EXERCISE AIM: Set out exactly, line by line, the stretch of data below that begins at the line containing "- 크기: 배열은 고정된 크기, 리스트는 가변적인 크기입니다." and ends at the line containing "제가 이 문항에서 왜", with both ends kept.
*** Opening of DATA TO PROCESS ***
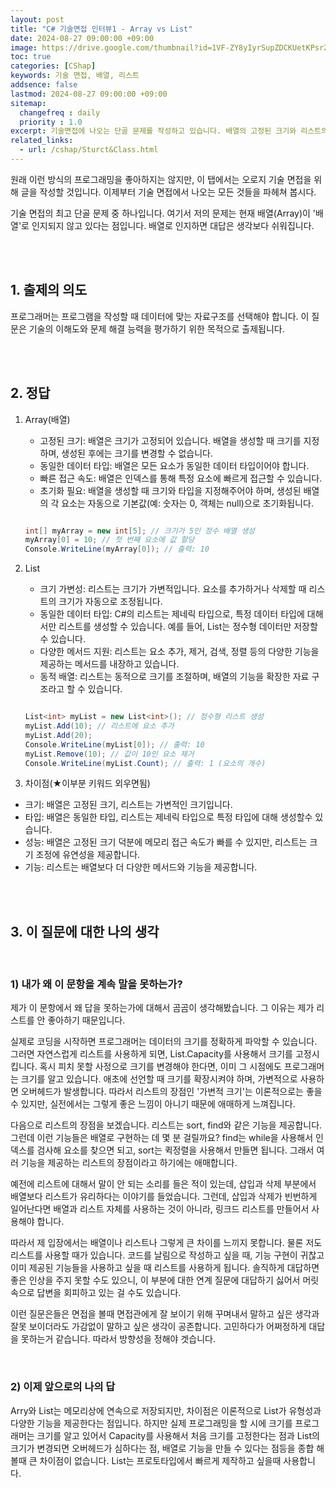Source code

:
 ```yaml
---
layout: post
title: "C# 기술면접 인터뷰1 - Array vs List"
date: 2024-08-27 09:00:00 +09:00
image: https://drive.google.com/thumbnail?id=1VF-ZY8yIyrSupZDCKUetKPsrZ_E-7-mN
toc: true
categories: [CShap]
keywords: 기술 면접, 배열, 리스트
addsence: false
lastmod: 2024-08-27 09:00:00 +09:00
sitemap: 
  changefreq : daily
  priority : 1.0
excerpt: 기술면접에 나오는 단골 문제를 작성하고 있습니다. 배열의 고정된 크기와 리스트의 가변적 크기를 비교합니다.
related_links:
  - url: /cshap/Sturct&Class.html
---
```


원래 이런 방식의 프로그래밍을 좋아하지는 않지만, 이 탭에서는 오로지 기술 면접을 위해 글을 작성할 것입니다. 이제부터 기술 면접에서 나오는 모든 것들을 파헤쳐 봅시다.

기술 면접의 최고 단골 문제 중 하나입니다. 여기서 저의 문제는 현재 배열(Array)이 '배열'로 인지되지 않고 있다는 점입니다. 배열로 인지하면 대답은 생각보다 쉬워집니다.

<br>
<br>


## 1. 출제의 의도

프로그래머는 프로그램을 작성할 때 데이터에 맞는 자료구조를 선택해야 합니다. 이 질문은 기술의 이해도와 문제 해결 능력을 평가하기 위한 목적으로 출제됩니다.

<br>
<br>

## 2. 정답

1. Array(배열)
    - 고정된 크기: 배열은 크기가 고정되어 있습니다. 배열을 생성할 때 크기를 지정하며, 생성된 후에는 크기를 변경할 수 없습니다.
    - 동일한 데이터 타입: 배열은 모든 요소가 동일한 데이터 타입이어야 합니다.
    - 빠른 접근 속도: 배열은 인덱스를 통해 특정 요소에 빠르게 접근할 수 있습니다.
    - 초기화 필요: 배열을 생성할 때 크기와 타입을 지정해주어야 하며, 생성된 배열의 각 요소는 자동으로 기본값(예: 숫자는 0, 객체는 null)으로 초기화됩니다.

    ```c#

    int[] myArray = new int[5]; // 크기가 5인 정수 배열 생성
    myArray[0] = 10; // 첫 번째 요소에 값 할당
    Console.WriteLine(myArray[0]); // 출력: 10

    ```

2. List
    - 크기 가변성: 리스트는 크기가 가변적입니다. 요소를 추가하거나 삭제할 때 리스트의 크기가 자동으로 조정됩니다.
    - 동일한 데이터 타입: C#의 리스트는 제네릭 타입으로, 특정 데이터 타입에 대해서만 리스트를 생성할 수 있습니다. 예를 들어, List<int>는 정수형 데이터만 저장할 수 있습니다.
    - 다양한 메서드 지원: 리스트는 요소 추가, 제거, 검색, 정렬 등의 다양한 기능을 제공하는 메서드를 내장하고 있습니다.
    - 동적 배열: 리스트는 동적으로 크기를 조절하며, 배열의 기능을 확장한 자료 구조라고 할 수 있습니다.

    ```c#

    List<int> myList = new List<int>(); // 정수형 리스트 생성
    myList.Add(10); // 리스트에 요소 추가
    myList.Add(20);
    Console.WriteLine(myList[0]); // 출력: 10
    myList.Remove(10); // 값이 10인 요소 제거
    Console.WriteLine(myList.Count); // 출력: 1 (요소의 개수)

    ```

3. 차이점(★이부분 키워드 외우면됨)

- 크기: 배열은 고정된 크기, 리스트는 가변적인 크기입니다.
- 타입: 배열은 동일한 타입, 리스트는 제네릭 타입으로 특정 타입에 대해 생성할수 있습니다.
- 성능: 배열은 고정된 크기 덕분에 메모리 접근 속도가 빠를 수 있지만, 리스트는 크기 조정에 유연성을 제공합니다.
- 기능: 리스트는 배열보다 더 다양한 메서드와 기능을 제공합니다.

<br>
<br>

## 3. 이 질문에 대한 나의 생각

<br>

### 1) 내가 왜 이 문항을 계속 말을 못하는가?

제가 이 문항에서 왜 답을 못하는가에 대해서 곰곰이 생각해봤습니다. 그 이유는 제가 리스트를 안 좋아하기 때문입니다. 

실제로 코딩을 시작하면 프로그래머는 데이터의 크기를 정확하게 파악할 수 있습니다. 그러면 자연스럽게 리스트를 사용하게 되면, List<T>.Capacity를 사용해서 크기를 고정시킵니다. 혹시 피치 못할 사정으로 크기를 변경해야 한다면, 이미 그 시점에도 프로그래머는 크기를 알고 있습니다. 애초에 선언할 때 크기를 확장시켜야 하며, 가변적으로 사용하면 오버헤드가 발생합니다. 따라서 리스트의 장점인 '가변적 크기'는 이론적으로는 좋을 수 있지만, 실전에서는 그렇게 좋은 느낌이 아니기 때문에 애매하게 느껴집니다.

다음으로 리스트의 장점을 보겠습니다. 리스트는 sort, find와 같은 기능을 제공합니다. 그런데 이런 기능들은 배열로 구현하는 데 몇 분 걸릴까요? find는 while을 사용해서 인덱스를 검사해 요소를 찾으면 되고, sort는 퀵정렬을 사용해서 만들면 됩니다. 그래서 여러 기능을 제공하는 리스트의 장점이라고 하기에는 애매합니다.

예전에 리스트에 대해서 말이 안 되는 소리를 들은 적이 있는데, 삽입과 삭제 부분에서 배열보다 리스트가 유리하다는 이야기를 들었습니다. 그런데, 삽입과 삭제가 빈번하게 일어난다면 배열과 리스트 자체를 사용하는 것이 아니라, 링크드 리스트를 만들어서 사용해야 합니다.

따라서 제 입장에서는 배열이나 리스트나 그렇게 큰 차이를 느끼지 못합니다. 물론 저도 리스트를 사용할 때가 있습니다. 코드를 날림으로 작성하고 싶을 때, 기능 구현이 귀찮고 이미 제공된 기능들을 사용하고 싶을 때 리스트를 사용하게 됩니다. 솔직하게 대답하면 좋은 인상을 주지 못할 수도 있으니, 이 부분에 대한 연계 질문에 대답하기 싫어서 머릿속으로 답변을 회피하고 있는 걸 수도 있습니다.

이런 질문은들은 면접을 볼때 면접관에게 잘 보이기 위해 꾸며내서 말하고 싶은 생각과 잘못 보이더라도 가감없이 말하고 싶은 생각이 공존합니다. 고민하다가 어쩌정하게 대답을 못하는거 같습니다. 따라서 방향성을 정해야 겟습니다.

<br>

### 2) 이제 앞으로의 나의 답

Arry와 List는 메모리상에 연속으로 저장되지만, 차이점은 이론적으로 List가 유형성과 다양한 기능을 제공한다는 점입니다. 
하지만 실제 프로그래밍을 할 시에 크기를 프로그래머는 크기를 알고 있어서 Capacity를 사용해서 처음 크기를 고정한다는 점과 List의 크기가 변경되면 오버헤드가 심하다는 점, 배열로 기능을 만들 수 있다는 점등을 종합 해 볼때 큰 차이점이 없습니다. 
List는 프로토타입에서 빠르게 제작하고 싶을때 사용합니다.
*** Close of DATA TO PROCESS ***
SOLUTION TO THE EXERCISE:
- 크기: 배열은 고정된 크기, 리스트는 가변적인 크기입니다.
- 타입: 배열은 동일한 타입, 리스트는 제네릭 타입으로 특정 타입에 대해 생성할수 있습니다.
- 성능: 배열은 고정된 크기 덕분에 메모리 접근 속도가 빠를 수 있지만, 리스트는 크기 조정에 유연성을 제공합니다.
- 기능: 리스트는 배열보다 더 다양한 메서드와 기능을 제공합니다.

<br>
<br>

## 3. 이 질문에 대한 나의 생각

<br>

### 1) 내가 왜 이 문항을 계속 말을 못하는가?

제가 이 문항에서 왜 답을 못하는가에 대해서 곰곰이 생각해봤습니다. 그 이유는 제가 리스트를 안 좋아하기 때문입니다. 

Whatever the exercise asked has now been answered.